Nigeria’s railway infrastructure: A long history
Nigeria’s railway infrastructure has come a long way and dates back to the 19th century when the first of such was constructed by the British colonial masters, specifically in 1898. It served as a reliable means of transportation for years, but the system broke down following years of lack of a robust sustainability framework, despite the enactment of the Nigerian Railway Corporation Act in 1955.
The National Railway Corporation is recorded as having gone into bankruptcy more than once within the past two decades. This arose largely from a deluge of challenges that beset the corporation, like a lack of maintenance of infrastructure and a huge pile of recurrent expenditure.
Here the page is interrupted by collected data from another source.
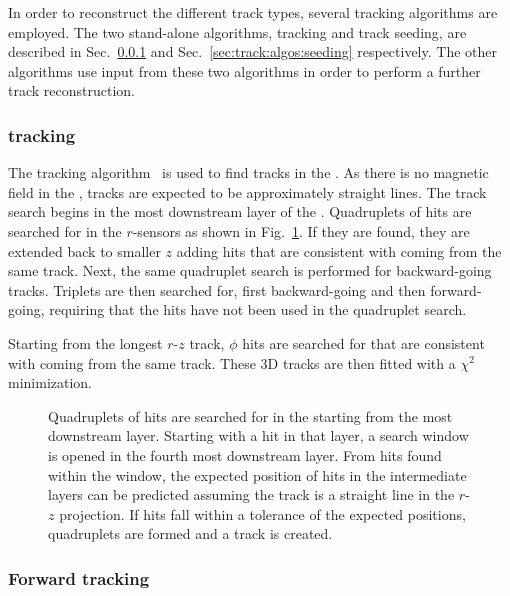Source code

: In order to reconstruct the different track types, several tracking algorithms are employed. The two stand-alone algorithms, \velo tracking and track seeding, are described in Sec.~\ref{sec:track:algos:velo} and Sec.~\ref{sec:track:algos:seeding} respectively. The other algorithms use input from these two algorithms in order to perform a further track reconstruction.

\subsubsection{\velo tracking}
\label{sec:track:algos:velo}

The \velo tracking algorithm~\cite{fastvelo} is used to find tracks in the \velo. As there is no magnetic field in the \velo, tracks are expected to be approximately straight lines. The track search begins in the most downstream layer of the \velo. Quadruplets of hits are searched for in the $r$-sensors as shown in Fig.~\ref{fig:velo-tracking}. If they are found, they are extended back to smaller $z$ adding hits that are consistent with coming from the same track. Next, the same quadruplet search is performed for backward-going tracks. Triplets are then searched for, first backward-going and then forward-going, requiring that the hits have not been used in the quadruplet search.

Starting from the longest $r$-$z$ track, $\phi$ hits are searched for that are consistent with coming from the same track. These 3D tracks are then fitted with a $\chi^{2}$ minimization.

\begin{figure}[!tb]
  \centering
  
  \caption{Quadruplets of hits are searched for in the \velo starting from the most downstream layer. Starting with a hit in that layer, a search window is opened in the fourth most downstream layer. From hits found within the window, the expected position of hits in the intermediate layers can be predicted assuming the track is a straight line in the $r$-$z$ projection. If hits fall within a tolerance of the expected positions, quadruplets are formed and a track is created.}
  \label{fig:velo-tracking}
\end{figure}

\subsubsection{Forward tracking}
\label{sec:track:algos:forward}


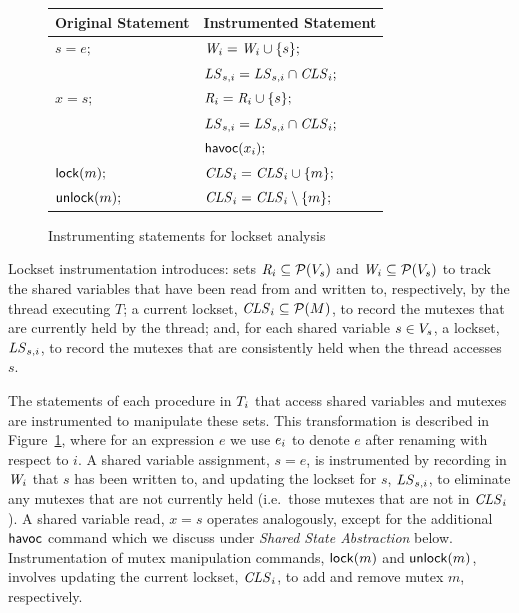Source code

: \begin{figure}
\begin{tabular}{ll}
\textbf{Original Statement} & \textbf{Instrumented Statement} \\
\toprule

$s = e;$ & $\mathit{W}_{i} = \mathit{W}_{i} \cup \{ s \};$ \\
         & $\mathit{LS}_{s,i} = \mathit{LS}_{s,i} \cap \mathit{CLS}_{i};$ \\
\midrule
         
$x = s;$ & $\mathit{R}_{i} = \mathit{R}_{i} \cup \{ s \};$ \\
         & $\mathit{LS}_{s,i} = \mathit{LS}_{s,i} \cap \mathit{CLS}_{i};$ \\
         & $\mathsf{havoc}({x_{i}});$ \\
\midrule
         
$\mathsf{lock}(m);$   & $\mathit{CLS}_{i} = \mathit{CLS}_{i} \cup \{ m \};$ \\
\midrule

$\mathsf{unlock}(m);$ & $\mathit{CLS}_{i} = \mathit{CLS}_{i} \setminus \{ m \};$ \\
\bottomrule
\end{tabular}
\caption{Instrumenting statements for lockset analysis}
\label{fig:instrumentation}
\end{figure}

Lockset instrumentation introduces: sets $\mathit{R}_{i} \subseteq \mathcal{P}(V_s)$ and $\mathit{W}_{i} \subseteq \mathcal{P}(V_s)$ to track the shared variables that have been read from and written to, respectively, by the thread executing $T$; a current lockset, $\mathit{CLS}_{i} \subseteq \mathcal{P}(M)$, to record the mutexes that are currently held by the thread; and, for each shared variable $s \in V_s$, a lockset, $\mathit{LS}_{s,i}$, to record the mutexes that are consistently held when the thread accesses $s$.

The statements of each procedure in $T_{i}$ that access shared variables and mutexes are instrumented to manipulate these sets.  This transformation is described in Figure~\ref{fig:instrumentation}, where for an expression $e$ we use $e_{i}$ to denote $e$ after renaming with respect to $i$.  A shared variable assignment, $s = e$, is instrumented by recording in $\mathit{W}_{i}$ that $s$ has been written to, and updating the lockset for $s$, $\mathit{LS}_{s,i}$, to eliminate any mutexes that are not currently held (i.e.\ those mutexes that are not in $\mathit{CLS}_{i}$).  A shared variable read, $x = s$ operates analogously, except for the additional $\mathsf{havoc}$ command which we discuss under \emph{Shared State Abstraction} below.  Instrumentation of mutex manipulation commands, $\mathsf{lock}(m)$ and $\mathsf{unlock}(m)$, involves updating the current lockset, $\mathit{CLS}_{i}$, to add and remove mutex $m$, respectively.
Several attempts at resuscitating the transport sector have severally run into hiccups until the most recent, which appears to be picking up.
A vital national transportation infrastructure
The importance of a well-linked rail transportation infrastructure to the country cannot be overstated as it provides a buffer to the roads, relied on largely for the transportation of goods, which themselves have been a big challenge for the country to keep up with in terms of maintenance and construction of new ones.
For example, the construction of the 157km Lagos-Ibadan line, which began in March 2017, serves as an important infrastructure in aiding the transport of goods and people. It is credited as being the first double-track standard-gauge railway to be built in West Africa.
The rail line establishes a vital link in the end-to-end logistics supply within the corridor since goods moving to the hinterland are now easily transported by rail from the Apapa port quaryside straight to the Inland Container Depot located in Ibadan, from where they are distributed to other parts of the country.
It is also part of a longer, trans-national Lagos-Kano transportation set up.
When completed, the Lagos–Kano railway project is expected to link the Kano–Maradi line at Kano with a rail link from the Nigerian southern port of Lagos to Maradi in the Niger Republic.
The Ibadan-Kano project would also be connected to the Tin Can Island port as well as the West–East Coastal rail line from Lagos to Calabar, linking Onitsha, Benin, Warri, Yenagoa, Port Harcourt, Aba, and Uyo.
It is quite an ambitious transport layout, but the huge infrastructural leap has also not come cheap.
Constructed with loans
A lack of financing to fund these capital-intensive projects means that almost all of the rail lines across the country are being constructed with loans from China.
The Lagos-Ibadan railway cost $1.5 billion and was funded with a $1.3 billion loan from the Export-Import Bank of China and about $183 million from the Nigerian government.
This loan, as well as others used for other projects, comes with an interest rate of 2.5% p.a., a tenor of twenty years, and a grace period of seven years.
A profitable venture?
While it may look daunting, the rail infrastructure appears to be a good investment, as recent figures show.
Data from the Nigerian Bureau of Statistics shows that the Nigerian Railway Corporation’s revenue in Q1 2021 surged by 33% to N926.72 million compared to N698.4 million, which was recorded in Q1 2020.
Specifically, the Minister of Transportation, Rotimi Amaechi, while speaking during an interview on Channels TV in December 2021, stated that the Abuja-Kaduna train service generates at least three hundred million naira (N300,000,000) every month. He equally added that the Lagos-Ibadan rail line is being run from the Abuja-Kaduna rail service and the ministry pays back over N100 million to the federal government.
All these points to a comfortable position for the country in repaying its debts, but only if everything goes as expected. In a scenario where these trains begin to develop faults and their efficiency is reduced or even get outrightly grounded, the dynamics change. This, coupled with human sabotage efforts like the several instances of vandalization of rail tracks, may end up impacting the longevity of this multi-billion dollar loan-backed infrastructure.
In a bid to ensure that Nigeria’s railway infrastructure gives maximum returns and serves the nation for years to come, the Nigeria Railway Corporation must ensure that original spare parts are constantly sourced and a healthy maintenance culture is built into the daily operations of these trains. A surveillance system must also be put in place along the rail tracks to ensure they are well-protected.